MARTHA  PATRICIA GUZMÁN ÁLVAREZ  

Magistrada  ponente  

STC290-2023  

Radicación  nº 11001-02-03-000-2023-00096-00  

(Aprobado  en sesión de veinticinco de enero de dos mil veintitrés)  

Bogotá,  D.C., veinticinco (25) de enero de dos mil veintitrés (2023)  

Decide  la Corte la acción de tutela formulada por Martha Ligia  Hurtado Mora y María Ximena Romero Hurtado contra la Sala  Civil Familia del Tribunal Superior de Distrito Judicial de Pasto y  el Juzgado Cuarto Civil del Circuito de esa ciudad,  trámite  al que fueron citadas las  partes e intervinientes en el proceso de pertenencia con radicado No.  2007-00010.  

ANTECEDENTES  

1.  Las accionantes invocaron la protección de los derechos  fundamentales al debido proceso, propiedad y acceso a la  administración de justicia, entre otros,  presuntamente  vulnerados por las autoridades judiciales accionadas en el asunto  referido.  

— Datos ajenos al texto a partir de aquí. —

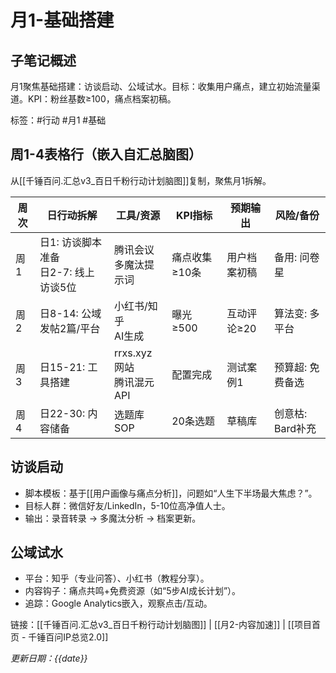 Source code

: # 月1-基础搭建

## 子笔记概述
月1聚焦基础搭建：访谈启动、公域试水。目标：收集用户痛点，建立初始流量渠道。KPI：粉丝基数≥100，痛点档案初稿。

标签：#行动 #月1 #基础

## 周1-4表格行（嵌入自汇总脑图）
从[[千锤百问.汇总v3_百日千粉行动计划脑图]]复制，聚焦月1拆解。

| 周次 | 日行动拆解 | 工具/资源 | KPI指标 | 预期输出 | 风险/备份 |
|------|------------|-----------|---------|----------|-----------|
| 周1 | 日1: 访谈脚本准备<br>日2-7: 线上访谈5位 | 腾讯会议<br>多魔汰提示词 | 痛点收集≥10条 | 用户档案初稿 | 备用: 问卷星 |
| 周2 | 日8-14: 公域发帖2篇/平台 | 小红书/知乎<br>AI生成 | 曝光≥500 | 互动评论≥20 | 算法变: 多平台 |
| 周3 | 日15-21: 工具搭建 | rrxs.xyz网站<br>腾讯混元API | 配置完成 | 测试案例1 | 预算超: 免费备选 |
| 周4 | 日22-30: 内容储备 | 选题库SOP | 20条选题 | 草稿库 | 创意枯: Bard补充 |

## 访谈启动
- 脚本模板：基于[[用户画像与痛点分析]]，问题如“人生下半场最大焦虑？”。
- 目标人群：微信好友/LinkedIn，5-10位高净值人士。
- 输出：录音转录 → 多魔汰分析 → 档案更新。

## 公域试水
- 平台：知乎（专业问答）、小红书（教程分享）。
- 内容钩子：痛点共鸣+免费资源（如“5步AI成长计划”）。
- 追踪：Google Analytics嵌入，观察点击/互动。

链接：[[千锤百问.汇总v3_百日千粉行动计划脑图]] | [[月2-内容加速]] | [[项目首页 - 千锤百问IP总览2.0]]

*更新日期：{{date}}*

En  apoyo de su queja indicaron que en el proceso  pertenencia que  Eusebia Rosero inicio contra Martha  Ligia Hurtado Mora en relación con el inmueble de matrícula  inmobiliaria N° 240-14630, el Juzgado Cuarto  Civil del Circuito de Pasto profirió sentencia  el 25 de junio de 2010 desestimatoria de las pretensiones, decisión  que revocó el Tribunal Superior de esa ciudad el 16 de  noviembre de 2010 para, en su lugar, declarar probada la prescripción  extraordinaria adquisitiva de dominio.  

Advirtieron  que, no se tuvo en consideración que varias veces se expuso en  el proceso que el bien que pretendía la demandante era de  propiedad de terceros y, además, de acuerdo con «con  los linderos, ubicación, área, título de  adquisición, etc. (el  inmueble) era  de PROPIEDAD (de  Martha Ligia)  y posteriormente de (su)  hija MARÍA XIMENA ROMERO HURTADO».  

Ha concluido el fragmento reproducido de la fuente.